A campaign strategist that worked on both successful Susana Martinez gubernatorial campaigns will head a Republican presidential campaign.
The Wall Street Journal first reported on the shakeup that has Danny Diaz as the campaign manager for Jeb Bush.
The change took place even before the former Florida governor officially launches his presidential campaign. Bush is expected to join the crowded field seeking the Republican nomination soon.
This isn’t the first or only connection between Bush and Martinez. In 2014, Bush headlined a fundraiser for Martinez’s reelection campaign.
But the ties go even deeper between Martinez’s world and Bush’s world. Public Education Department Secretary Hanna Skandera was a high ranking official in Bush’s administration when he was governor of Florida.
She moved from a role as deputy commissioner of education to being nominated by Martinez to head up the New Mexico Public Education Department. Teachers and teachers unions have vigorously opposed Skandera. The opposition to Skandera’s nomination was fierce enough to hold up her confirmation until this year—more than four years after she was first nominated—on a narrow 22-19 vote.
Diaz is a founding partner of FP1 Strategies. In addition to working as an adviser to Martinez’s gubernatorial campaigns, he also was a senior adviser on the Mitt Romney presidential campaign and the Mark Kirk U.S. Senate campaign in 2010.
Fox News welcomed Diaz to the national stage by referring to him as a “Beltway insider.”
It is my honor to have the opportunity to work for @JebBush.
— Danny Diaz (@DannyLopezDiaz) June 8, 2015
Bush has already essentially been campaigning, with appearances in key early states and a substantial fundraising effort.
So far, ten Republicans with national profiles have announced that they are running for president. Another four or five, including Bush, will likely put their hat in the ring making for an unpredictable primary battle.

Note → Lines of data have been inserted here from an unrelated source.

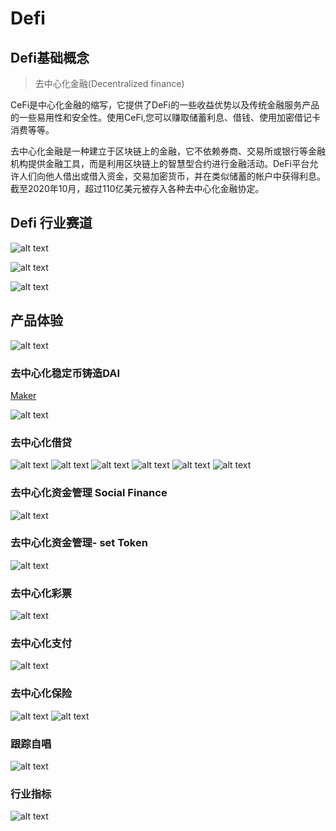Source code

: # Defi

## Defi基础概念

> 去中心化金融(Decentralized finance)

CeFi是中心化金融的缩写，它提供了DeFⅰ的一些收益优势以及传统金融服务产品的一些易用性和安全性。使用CeFi,您可以赚取储蓄利息、借钱、使用加密借记卡消费等等。

去中心化金融是一种建立于区块链上的金融，它不依赖券商、交易所或银行等金融机构提供金融工具，而是利用区块链上的智慧型合约进行金融活动。DeFⅰ平台允许人们向他人借出或借入资金，交易加密货币，并在类似储蓄的帐户中获得利息。截至2020年10月，超过110亿美元被存入各种去中心化金融协定。

## Defi 行业赛道 

![alt text](./assets/1.png)

![alt text](./assets/2.png)

![alt text](./assets/3.png)


## 产品体验

![alt text](./assets/4.png)

### 去中心化稳定币铸造DAI

[Maker](https://makerdao.com/zh-CN/)

![alt text](./assets/5.png)

### 去中心化借贷

![alt text](./assets/6.png)
![alt text](./assets/7.png)
![alt text](./assets/8.png)
![alt text](./assets/9.png)
![alt text](./assets/10.png)
![alt text](./assets/11.png)

### 去中心化资金管理 Social Finance

![alt text](./assets/12.png)

### 去中心化资金管理- set Token

![alt text](./assets/13.png)

### 去中心化彩票
![alt text](./assets/14.png)

### 去中心化支付 

![alt text](./assets/15.png)

### 去中心化保险

![alt text](./assets/16.png )
![alt text](./assets/17.png)

### 跟踪自唱
![alt text](./assets/18.png)

### 行业指标
![alt text](./assets/19.png)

Diaz’s selection is considered a surprise move by national pundits and reporters.
David Kochel, who was part of 2012 Republican presidential nominee Mitt Romney’s team, was previously tapped to run Bush’s campaign.
Backing of top Bush adviser
The Washington D.C.-based political website Politico cited sources in the campaign saying that it had the marks of key Bush adviser Sally Bradshaw.
It was Bradshaw who ultimately made the call to install a relatively young political operative, Danny Diaz, as campaign manager, instead of the more seasoned David Kochel, who was widely expected to get the job.
“The leading cause of professional death in the Jeb Bush entourage is Sally’s inability to control you,” said a political operative who has worked with Bradshaw in the past. “But she is fiercely loyal to Jeb, the point of the spear, no nonsense.”
In fact, it was Bradshaw who sent out the statement to a number of media outlets announcing the change.
“David can best position us for success by playing a key leadership role focusing on how Jeb wins primaries, caucuses, and ultimately the general election and Danny’s skill at rapidly moving content and campaign organization makes him perfectly suited for running the day-to-day operations,” read the statement that first appeared in reporting by the Wall Street Journal.
Diaz had joined the Bush team earlier this year when he worked on Bush’s Right To Rise Leadership PAC.
Bradshaw made that announcement as well.
As for whether the move presages a run for national office as Vice President, Martinez has steadfastly denied any interest in national office over the years.
Jay McCleskey, Martinez’s top political adviser, told the Albuquerque Journal that Martinez is keeping the powder dry and not making an endorsement. In 2012, Martinez waited until after the New Mexico primaries to endorse Romney, well after Romney had sewn up the nomination.
Correction: This piece initially said that Hanna Skandera moved directly from working in Jeb Bush’s administration to being nominated for the Secretary of Public Education position; she was the CEO of Laying the Foundation before being nominated by Susana Martinez. We regret the error.